### THE INPUT
========================================================================

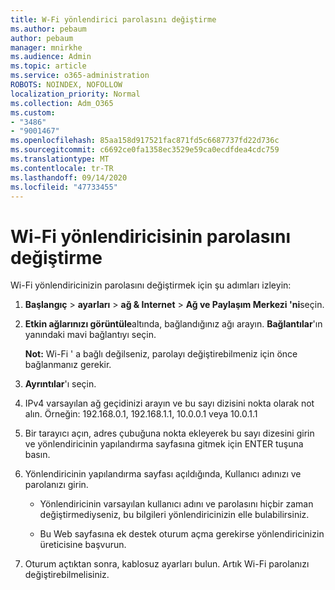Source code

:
 ```yaml
---
title: W-Fi yönlendirici parolasını değiştirme
ms.author: pebaum
author: pebaum
manager: mnirkhe
ms.audience: Admin
ms.topic: article
ms.service: o365-administration
ROBOTS: NOINDEX, NOFOLLOW
localization_priority: Normal
ms.collection: Adm_O365
ms.custom:
- "3486"
- "9001467"
ms.openlocfilehash: 85aa158d917521fac871fd5c6687737fd22d736c
ms.sourcegitcommit: c6692ce0fa1358ec3529e59ca0ecdfdea4cdc759
ms.translationtype: MT
ms.contentlocale: tr-TR
ms.lasthandoff: 09/14/2020
ms.locfileid: "47733455"
---
```

# <a name="change-your-wi-fi-router-password"></a>Wi-Fi yönlendiricisinin parolasını değiştirme

Wi-Fi yönlendiricinizin parolasını değiştirmek için şu adımları izleyin:

1. **Başlangıç**  >  **ayarları**  >  **ağ & Internet**  >  **Ağ ve Paylaşım Merkezi 'ni**seçin.

2. **Etkin ağlarınızı görüntüle**altında, bağlandığınız ağı arayın. **Bağlantılar**'ın yanındaki mavi bağlantıyı seçin.<br>

   **Not:** Wi-Fi ' a bağlı değilseniz, parolayı değiştirebilmeniz için önce bağlanmanız gerekir.

3. **Ayrıntılar**'ı seçin.

4. IPv4 varsayılan ağ geçidinizi arayın ve bu sayı dizisini nokta olarak not alın. Örneğin: 192.168.0.1, 192.168.1.1, 10.0.0.1 veya 10.0.1.1

5. Bir tarayıcı açın, adres çubuğuna nokta ekleyerek bu sayı dizesini girin ve yönlendiricinin yapılandırma sayfasına gitmek için ENTER tuşuna basın.

6. Yönlendiricinin yapılandırma sayfası açıldığında, Kullanıcı adınızı ve parolanızı girin.<br>
   - Yönlendiricinin varsayılan kullanıcı adını ve parolasını hiçbir zaman değiştirmediyseniz, bu bilgileri yönlendiricinizin elle bulabilirsiniz.

   - Bu Web sayfasına ek destek oturum açma gerekirse yönlendiricinizin üreticisine başvurun.

7. Oturum açtıktan sonra, kablosuz ayarları bulun. Artık Wi-Fi parolanızı değiştirebilmelisiniz.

========================================================================

### WORK TO BE COMPLETED
Identify the lines of the data that contain the word "varsayılan". Copy each of them.

### PROBLEM SOLUTION
4. IPv4 varsayılan ağ geçidinizi arayın ve bu sayı dizisini nokta olarak not alın. Örneğin: 192.168.0.1, 192.168.1.1, 10.0.0.1 veya 10.0.1.1
   - Yönlendiricinin varsayılan kullanıcı adını ve parolasını hiçbir zaman değiştirmediyseniz, bu bilgileri yönlendiricinizin elle bulabilirsiniz.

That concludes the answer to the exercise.